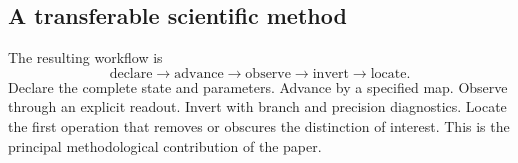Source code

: \subsection{A transferable scientific method}

The resulting workflow is
\begin{equation}
\boxed{
\text{declare}
\longrightarrow
\text{advance}
\longrightarrow
\text{observe}
\longrightarrow
\text{invert}
\longrightarrow
\text{locate}.
}
\label{eq:workflow}
\end{equation}
Declare the complete state and parameters. Advance by a specified map. Observe through an explicit readout. Invert with branch and precision diagnostics. Locate the first operation that removes or obscures the distinction of interest. This is the principal methodological contribution of the paper.
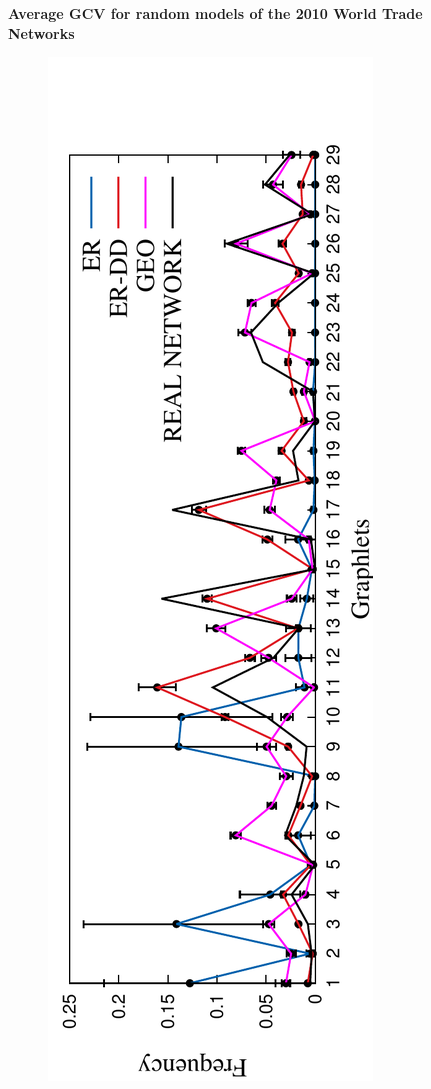 \begin{figure}[H]
  \centering
  \textbf{Average GCV for random models of the 2010 World Trade Networks}
  \begin{subfigure}[b]{1.0\textwidth}
    \includegraphics[angle=-90,scale=0.6]{../code/final_results/trade_2010_thresholded/avg_egdvs_rnd_spreads_figures/spreads_012_rnd2.pdf} 

\end{subfigure}
\end{figure}
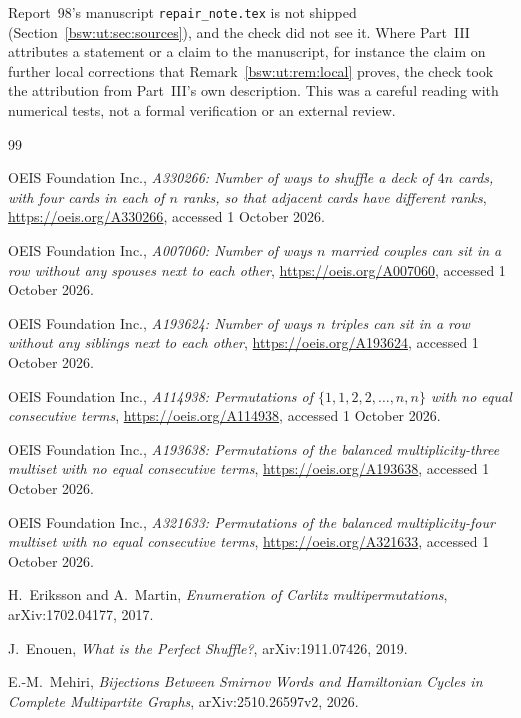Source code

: \documentclass[11pt,letterpaper]{article}
\theoremstyle{definition}
\theoremstyle{remark}
\begin{document}
Report~98's manuscript \texttt{repair\_note.tex} is not shipped
(Section~\ref{bsw:ut:sec:sources}), and the check did not see it.  Where
Part~III attributes a statement or a claim to the manuscript, for instance
the claim on further local corrections that
Remark~\ref{bsw:ut:rem:local} proves, the check took the attribution from
Part~III's own description.  This was a careful reading with numerical
tests, not a formal verification or an external review.


\begin{thebibliography}{99}

OEIS Foundation Inc.,
\emph{A330266: Number of ways to shuffle a deck of $4n$ cards, with four
cards in each of $n$ ranks, so that adjacent cards have different ranks},
\url{https://oeis.org/A330266}, accessed 1 October 2026.

OEIS Foundation Inc.,
\emph{A007060: Number of ways $n$ married couples can sit in a row without
any spouses next to each other},
\url{https://oeis.org/A007060}, accessed 1 October 2026.

OEIS Foundation Inc.,
\emph{A193624: Number of ways $n$ triples can sit in a row without any
siblings next to each other},
\url{https://oeis.org/A193624}, accessed 1 October 2026.

OEIS Foundation Inc.,
\emph{A114938: Permutations of $\{1,1,2,2,\ldots,n,n\}$ with no equal
consecutive terms},
\url{https://oeis.org/A114938}, accessed 1 October 2026.

OEIS Foundation Inc.,
\emph{A193638: Permutations of the balanced multiplicity-three multiset with
no equal consecutive terms},
\url{https://oeis.org/A193638}, accessed 1 October 2026.

OEIS Foundation Inc.,
\emph{A321633: Permutations of the balanced multiplicity-four multiset with
no equal consecutive terms},
\url{https://oeis.org/A321633}, accessed 1 October 2026.

H.~Eriksson and A.~Martin,
\emph{Enumeration of Carlitz multipermutations},
arXiv:1702.04177, 2017.

J.~Enouen,
\emph{What is the Perfect Shuffle?},
arXiv:1911.07426, 2019.

E.-M.~Mehiri,
\emph{Bijections Between Smirnov Words and Hamiltonian Cycles in Complete
Multipartite Graphs}, arXiv:2510.26597v2, 2026.


\end{thebibliography}
\end{document}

Exercise directions: With "four" as the string to find, copy every line of the records that holds it.

Answer area:
\emph{A330266: Number of ways to shuffle a deck of $4n$ cards, with four
\emph{A321633: Permutations of the balanced multiplicity-four multiset with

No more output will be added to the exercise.